WOMAN GETS COUNT’S SWORD
This incident occurred during the fighting before Charleroi, cables a war correspondent:
“Yet another band of Uhlans was captured Sunday at the gates of Courtrai by a detachment of French chasseurs. Their chief officer was found to be Lieut. Count von Schwerin, a nephew of the Kaiser. The young commander is only 25 years old and has been married only seven months. The officer commanding the French detachment found that the Count’s sword was a present from the Emperor himself and bore an inscription to that effect on the blade.
“The Count’s saber, belt and helmet were brought to-day to St. Ouen and presented to the wife of the officer who made the capture. The sword was blood-stained and its point twisted.”
“CRIME TO SPARE SPY’S LIFE”
The correspondent of the Paris Temps, who had occasion to follow them on the way to the front, is loud in his admiration of the British soldiers’ discipline, equipment and commissariat arrangements. But what he admired most was the summary methods of dealing with spies, every one convicted being shot immediately. A British captain explained his attitude through a French interpreter as follows:
“You French pride yourselves on your humanity in cases where humanity is a mere useless sentimentality. To spare the life of a spy by postponing his trial is a crime against our own troops. A spy may be able by some means to convey a harvest of news to his own side, so as to enable the enemy to surprise us precisely when we hoped to surprise him. In such cases, inopportune indulgence may cost the lives of several hundreds of our own troops.”
CHANGE SCHMIDT TO SMITH
Naturalized German shopkeepers in London are taking unusual precautions against possible boycotts. The following notice, posted on a bakery in Soho, is being copied by other dealers:
“Two hundred and fifty dollars reward will be given to any charitable institution upon the discovery by any persons of adulteration in the bread sold in this establishment.

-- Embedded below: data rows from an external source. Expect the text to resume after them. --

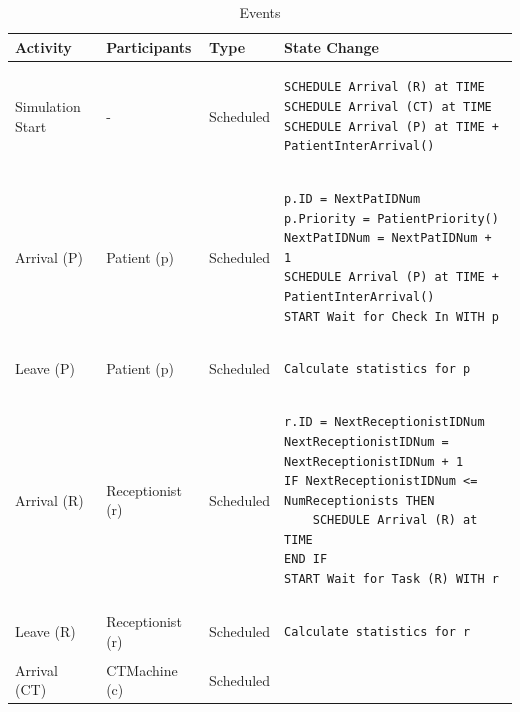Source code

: \documentclass[
  10pt,
  a4paperpaper,
  DIV=11,
  numbers=noendperiod,
  oneside]{scrreprt}
\begin{document}
\begin{longtable}{@{}>{\raggedright\arraybackslash}p{1.5cm}>{\raggedright\arraybackslash}p{2.1cm}>{\raggedright\arraybackslash}p{2.2cm}>{\raggedright\arraybackslash}p{10cm}@{}}

\caption{\label{tbl-events_lab1}Events}

\tabularnewline

  \toprule
  Activity          & Participants & Type       & State Change \\ \midrule
  \endhead
  Simulation Start & -  & Scheduled  & 
  \vspace{-12pt}
  \begin{lstlisting}[language=CMPseudo]
SCHEDULE Arrival (R) at TIME
SCHEDULE Arrival (CT) at TIME
SCHEDULE Arrival (P) at TIME + PatientInterArrival()
  \end{lstlisting}
  \\ \midrule
  Arrival (P) & Patient (p)  & Scheduled  & 
  \vspace{-12pt}
  \begin{lstlisting}[language=CMPseudo]
p.ID = NextPatIDNum
p.Priority = PatientPriority()
NextPatIDNum = NextPatIDNum + 1
SCHEDULE Arrival (P) at TIME + PatientInterArrival()
START Wait for Check In WITH p
  \end{lstlisting}
  \\ \midrule
  Leave (P) & Patient (p)  & Scheduled  & 
  \vspace{-12pt}
  \begin{lstlisting}[language=CMPseudo]
Calculate statistics for p
  \end{lstlisting}
  \\ \midrule
  Arrival (R) & Receptionist (r)  & Scheduled  & 
  \vspace{-12pt}
  \begin{lstlisting}[language=CMPseudo]
r.ID = NextReceptionistIDNum
NextReceptionistIDNum = NextReceptionistIDNum + 1
IF NextReceptionistIDNum <= NumReceptionists THEN
    SCHEDULE Arrival (R) at TIME
END IF
START Wait for Task (R) WITH r
  \end{lstlisting}
  \\ \midrule
  Leave (R) & Receptionist (r)  & Scheduled  & 
  \vspace{-12pt}
  \begin{lstlisting}[language=CMPseudo]
Calculate statistics for r
  \end{lstlisting}
  \\ \midrule
  Arrival (CT) & CTMachine (c)  & Scheduled  & 
  \vspace{-12pt}

\end{longtable}
\end{document}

“God bless our King and country. The proprietor of this business wishes to inform the public that he is a naturalized British subject of many years standing and his loyalty is equal to that of any of the most gracious Majesty’s subjects, whom he treats and respects as man to man.”
One German banker in South London, whose name was “Schmidt,” promptly changed it to “Smith.”
CAMP FOR GERMAN SUSPECTS
A huge concentration camp for the thousands of German suspects who have been rounded up by Scotland Yard in all parts of England is being constructed at Blackdown near Aldershot. The corral, which covers forty acres, is fenced by barbed wire strung on ten-foot posts. Outside is another circle of barbed wire entanglements and between the two sentries will pace with loaded rifles.
The prisoners will be housed in quarters built of galvanized iron and will be fed on ordinary army rations.
HEROISM OF PRINCE
Wounded soldiers arriving at Frankfort-on-Main relate that Prince Frederick Charles of Hesse, the Emperor’s brother-in-law, while leading his regiment during a recent battle seized a flag from the hands of the wounded flag bearer and carried it on to victory.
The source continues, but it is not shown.